Promesses sans lendemain

Si l’on se fie aux déclarations des multinationales, tout semble aller pour le mieux dans le meilleur des mondes. Depuis le lancement en 2000 du Pacte mondial des Nations unies pour les entreprises [5], les multinationales adoptent à tour de bras des chartes de responsabilité sociale ou environnementale et s’en vantent dans leur communication. Pourtant, ces promesses restent souvent au stade de déclarations d’intention sur leur site internet : une étude menée en 2016 [6] auprès des 200 plus grandes entreprises suisses sur la mise en œuvre de leurs politiques de droits humains révèle que plus de deux tiers d’entre elles ne disposent même pas d’une telle politique.

Les mesures volontaires, adoptées par les entreprises selon leur bon vouloir, sont insuffisantes. En cas d’abus, il est extrêmement difficile pour les victimes d’obtenir gain de cause et des réparations pour les torts subis. L’accès à la justice est un parcours semé d’embûches, comme le montrent deux importantes études de cas [7]. Les entreprises profitent de vides juridiques et juridictionnels qui favorisent leur impunité.

Il est temps aujourd’hui que les États fixent des mesures contraignantes aux multinationales, tant en matière de respect des droits humains que de protection de l’environnement. L’ancien conseiller aux États Dick Marty, co-président du comité d’initiative pour des multinationales responsables, fait remarquer : « Personne ne voudrait que la circulation routière repose sur des principes volontaires et soit dictée par la loi du plus fort. De la même manière, les activités des sociétés à l’étranger doivent être encadrées par des règles claires. » [8]

Coalition de plus de 100 ONG

Une telle exigence est-elle utopique ? Rien n’est moins sûr, car une coalition de 110 organisations, dont fait partie Amnesty International, a récolté plus de 140'000 signatures en faveur de l’initiative populaire pour des multinationales responsables. L’initiative a été déposée en 2016 et est depuis plus de deux ans en discussion au Parlement, qui travaille à l’élaboration d’un contre-projet indirect.
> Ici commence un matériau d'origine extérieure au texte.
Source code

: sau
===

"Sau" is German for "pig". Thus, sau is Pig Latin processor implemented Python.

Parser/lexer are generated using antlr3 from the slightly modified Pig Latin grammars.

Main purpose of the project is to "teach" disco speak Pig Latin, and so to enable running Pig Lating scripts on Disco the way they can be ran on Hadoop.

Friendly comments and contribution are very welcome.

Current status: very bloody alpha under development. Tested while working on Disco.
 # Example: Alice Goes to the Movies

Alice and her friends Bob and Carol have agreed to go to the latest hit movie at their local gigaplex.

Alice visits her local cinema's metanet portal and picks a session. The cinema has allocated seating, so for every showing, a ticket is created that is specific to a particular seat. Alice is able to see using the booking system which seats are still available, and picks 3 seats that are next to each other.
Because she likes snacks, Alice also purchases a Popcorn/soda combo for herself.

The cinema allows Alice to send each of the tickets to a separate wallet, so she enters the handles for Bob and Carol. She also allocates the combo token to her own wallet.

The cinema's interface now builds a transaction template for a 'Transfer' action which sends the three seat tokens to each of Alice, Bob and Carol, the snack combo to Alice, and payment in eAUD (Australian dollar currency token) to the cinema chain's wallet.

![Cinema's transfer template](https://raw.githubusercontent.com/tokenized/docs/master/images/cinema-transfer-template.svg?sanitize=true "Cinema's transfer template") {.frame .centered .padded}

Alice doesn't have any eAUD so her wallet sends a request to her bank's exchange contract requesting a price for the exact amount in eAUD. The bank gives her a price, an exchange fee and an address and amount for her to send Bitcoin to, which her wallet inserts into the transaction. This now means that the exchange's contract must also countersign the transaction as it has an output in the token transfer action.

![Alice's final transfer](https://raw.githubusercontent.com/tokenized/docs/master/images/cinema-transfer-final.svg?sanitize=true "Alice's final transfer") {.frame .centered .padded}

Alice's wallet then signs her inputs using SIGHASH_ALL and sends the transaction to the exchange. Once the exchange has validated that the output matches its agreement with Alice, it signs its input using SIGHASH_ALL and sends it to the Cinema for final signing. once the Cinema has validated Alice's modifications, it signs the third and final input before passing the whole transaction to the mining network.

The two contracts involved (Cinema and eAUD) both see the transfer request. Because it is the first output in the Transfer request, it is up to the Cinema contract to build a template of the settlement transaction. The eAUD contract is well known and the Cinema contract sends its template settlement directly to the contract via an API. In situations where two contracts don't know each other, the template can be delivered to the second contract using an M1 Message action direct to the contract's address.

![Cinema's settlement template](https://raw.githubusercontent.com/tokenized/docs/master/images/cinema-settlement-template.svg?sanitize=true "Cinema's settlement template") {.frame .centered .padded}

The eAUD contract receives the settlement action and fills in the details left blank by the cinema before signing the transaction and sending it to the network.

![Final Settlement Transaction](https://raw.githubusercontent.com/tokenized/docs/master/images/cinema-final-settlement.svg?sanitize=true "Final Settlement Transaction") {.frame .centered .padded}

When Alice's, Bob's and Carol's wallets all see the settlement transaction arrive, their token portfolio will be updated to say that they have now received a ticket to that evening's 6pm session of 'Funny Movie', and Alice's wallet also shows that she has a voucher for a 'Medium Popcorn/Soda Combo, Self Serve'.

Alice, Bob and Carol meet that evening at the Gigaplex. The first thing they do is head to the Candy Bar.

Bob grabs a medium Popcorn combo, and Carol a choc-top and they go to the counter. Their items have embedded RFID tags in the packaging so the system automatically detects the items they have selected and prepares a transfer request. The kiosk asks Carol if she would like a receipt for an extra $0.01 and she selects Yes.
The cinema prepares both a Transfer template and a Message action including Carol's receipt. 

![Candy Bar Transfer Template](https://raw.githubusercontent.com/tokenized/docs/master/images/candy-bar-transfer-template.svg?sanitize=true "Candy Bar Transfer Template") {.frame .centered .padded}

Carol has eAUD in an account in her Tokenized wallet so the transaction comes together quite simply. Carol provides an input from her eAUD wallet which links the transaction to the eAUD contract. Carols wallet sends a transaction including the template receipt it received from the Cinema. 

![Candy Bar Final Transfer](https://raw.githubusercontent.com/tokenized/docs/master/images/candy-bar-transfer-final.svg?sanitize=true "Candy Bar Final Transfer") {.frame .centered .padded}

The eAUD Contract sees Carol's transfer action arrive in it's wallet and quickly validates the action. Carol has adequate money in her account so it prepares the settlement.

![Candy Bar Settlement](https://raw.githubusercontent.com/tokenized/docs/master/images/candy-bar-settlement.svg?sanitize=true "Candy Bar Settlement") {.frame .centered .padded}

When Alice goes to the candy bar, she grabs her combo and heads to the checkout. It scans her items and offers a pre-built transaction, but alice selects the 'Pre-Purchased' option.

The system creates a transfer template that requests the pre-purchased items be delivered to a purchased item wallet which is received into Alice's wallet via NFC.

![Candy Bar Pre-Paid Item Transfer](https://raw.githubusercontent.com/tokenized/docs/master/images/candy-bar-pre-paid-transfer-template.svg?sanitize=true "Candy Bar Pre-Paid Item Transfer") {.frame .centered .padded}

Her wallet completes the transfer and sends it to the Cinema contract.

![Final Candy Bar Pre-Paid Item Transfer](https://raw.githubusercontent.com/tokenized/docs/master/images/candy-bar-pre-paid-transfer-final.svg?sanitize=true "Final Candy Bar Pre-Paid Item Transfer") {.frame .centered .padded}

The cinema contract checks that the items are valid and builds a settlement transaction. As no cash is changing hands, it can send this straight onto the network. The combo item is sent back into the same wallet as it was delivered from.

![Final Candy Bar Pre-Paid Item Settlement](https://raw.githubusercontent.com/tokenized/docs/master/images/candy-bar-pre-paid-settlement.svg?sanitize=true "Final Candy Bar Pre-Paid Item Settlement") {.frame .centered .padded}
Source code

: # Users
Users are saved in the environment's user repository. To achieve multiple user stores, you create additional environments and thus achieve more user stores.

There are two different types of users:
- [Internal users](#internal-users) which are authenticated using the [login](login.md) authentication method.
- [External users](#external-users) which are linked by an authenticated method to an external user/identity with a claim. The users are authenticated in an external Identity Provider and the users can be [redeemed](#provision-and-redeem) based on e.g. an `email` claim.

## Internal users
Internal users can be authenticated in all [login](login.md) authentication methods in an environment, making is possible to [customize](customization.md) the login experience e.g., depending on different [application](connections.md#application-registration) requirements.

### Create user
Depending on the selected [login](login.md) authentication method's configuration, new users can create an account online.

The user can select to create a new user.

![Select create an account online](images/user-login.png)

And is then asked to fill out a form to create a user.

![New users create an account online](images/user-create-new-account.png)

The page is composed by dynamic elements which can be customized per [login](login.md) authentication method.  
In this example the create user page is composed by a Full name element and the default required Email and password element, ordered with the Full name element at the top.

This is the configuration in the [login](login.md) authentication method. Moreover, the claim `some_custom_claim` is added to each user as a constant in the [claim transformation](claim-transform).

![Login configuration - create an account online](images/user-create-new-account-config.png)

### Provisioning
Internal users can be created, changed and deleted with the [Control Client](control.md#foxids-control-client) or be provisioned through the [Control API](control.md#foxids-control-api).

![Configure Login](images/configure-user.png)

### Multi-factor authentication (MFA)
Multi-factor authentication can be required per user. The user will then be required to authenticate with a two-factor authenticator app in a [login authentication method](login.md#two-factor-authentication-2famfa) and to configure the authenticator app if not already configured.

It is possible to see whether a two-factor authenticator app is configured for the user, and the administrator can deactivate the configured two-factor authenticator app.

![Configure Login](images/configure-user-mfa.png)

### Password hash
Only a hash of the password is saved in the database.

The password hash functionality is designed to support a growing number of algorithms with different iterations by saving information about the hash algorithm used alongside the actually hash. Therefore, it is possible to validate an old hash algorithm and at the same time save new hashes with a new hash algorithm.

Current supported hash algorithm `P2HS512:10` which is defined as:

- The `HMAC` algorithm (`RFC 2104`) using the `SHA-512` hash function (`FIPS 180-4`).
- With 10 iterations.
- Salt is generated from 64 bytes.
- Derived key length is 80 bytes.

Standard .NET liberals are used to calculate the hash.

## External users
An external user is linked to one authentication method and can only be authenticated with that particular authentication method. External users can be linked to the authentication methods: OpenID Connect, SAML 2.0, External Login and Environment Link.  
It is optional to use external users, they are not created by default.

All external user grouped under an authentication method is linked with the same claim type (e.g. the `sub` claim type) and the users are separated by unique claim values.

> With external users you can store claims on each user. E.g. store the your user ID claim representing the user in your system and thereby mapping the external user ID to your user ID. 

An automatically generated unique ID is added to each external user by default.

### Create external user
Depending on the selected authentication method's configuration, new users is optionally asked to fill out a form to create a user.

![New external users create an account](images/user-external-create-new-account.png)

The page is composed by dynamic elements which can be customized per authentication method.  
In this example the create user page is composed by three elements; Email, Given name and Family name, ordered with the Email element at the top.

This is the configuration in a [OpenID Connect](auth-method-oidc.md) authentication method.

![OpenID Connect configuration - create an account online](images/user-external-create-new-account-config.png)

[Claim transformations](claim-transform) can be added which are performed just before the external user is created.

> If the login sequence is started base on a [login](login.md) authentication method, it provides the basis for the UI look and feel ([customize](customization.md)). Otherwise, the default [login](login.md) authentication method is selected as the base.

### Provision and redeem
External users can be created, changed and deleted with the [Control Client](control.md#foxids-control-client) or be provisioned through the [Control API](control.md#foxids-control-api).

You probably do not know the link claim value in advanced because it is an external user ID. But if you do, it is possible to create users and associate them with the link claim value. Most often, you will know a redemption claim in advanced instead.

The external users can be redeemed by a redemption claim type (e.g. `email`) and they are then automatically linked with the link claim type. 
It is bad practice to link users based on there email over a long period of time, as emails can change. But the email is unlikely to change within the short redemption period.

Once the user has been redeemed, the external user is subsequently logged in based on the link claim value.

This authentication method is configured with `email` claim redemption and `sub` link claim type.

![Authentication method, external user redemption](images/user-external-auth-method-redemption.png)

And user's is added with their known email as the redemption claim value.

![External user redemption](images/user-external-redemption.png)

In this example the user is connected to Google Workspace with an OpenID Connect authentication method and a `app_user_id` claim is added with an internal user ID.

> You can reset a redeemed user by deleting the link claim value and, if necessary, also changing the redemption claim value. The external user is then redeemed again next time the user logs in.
Le but de cette initiative est d’inscrire dans la Constitution suisse l’obligation pour les multinationales de respecter les droits humains et l’environnement partout dans le monde. Car la situation est grave : en 2015, une étude de l’université de Maastricht [9], qui a analysé les réponses des entreprises à des critiques de la société civile, indiquait que la Suisse figurait au neuvième rang (sur 23) des pays où des multinationales ont été accusées d’avoir été impliquées dans des abus dans le monde. L’étude se base sur 1877 critiques postées sur le site internet du Business and Human Rights Resource Centre entre 2005-2014. Le fait que notre pays soit parmi ceux qui abritent le plus de multinationales par habitant joue évidemment un rôle dans ce classement.

Recommandation internationale

L’initiative pour des multinationales responsables s’inscrit dans une dynamique internationale. Après le lancement du Pacte mondial des Nations unies, plusieurs autres initiatives volontaires ont vu le jour [10]. Un tournant a été franchi en 2011 : les Nations unies ont adopté à l’unanimité les Principes directeurs à l’intention des entreprises élaborés par le professeur John Ruggie, qui demandent que les multinationales et toutes les entreprises respectent les droits humains, partout dans le monde [11]. Les États, y compris ceux où les multinationales ont leur siège, doivent garantir que ces principes sont respectés. A l’heure actuelle, 21 États – dont la Suisse – ont développé des Plans d’action nationaux de mise en œuvre de ces Principes directeurs [12]. Mais la plupart, à l’instar de la Suisse, se bornent à promouvoir des mesures volontaires et négligent le « smart mix » (mélange de mesures d’encouragement et de bases légales afin notamment de garantir aux victimes l’accès à des réparations) préconisé par John Ruggie.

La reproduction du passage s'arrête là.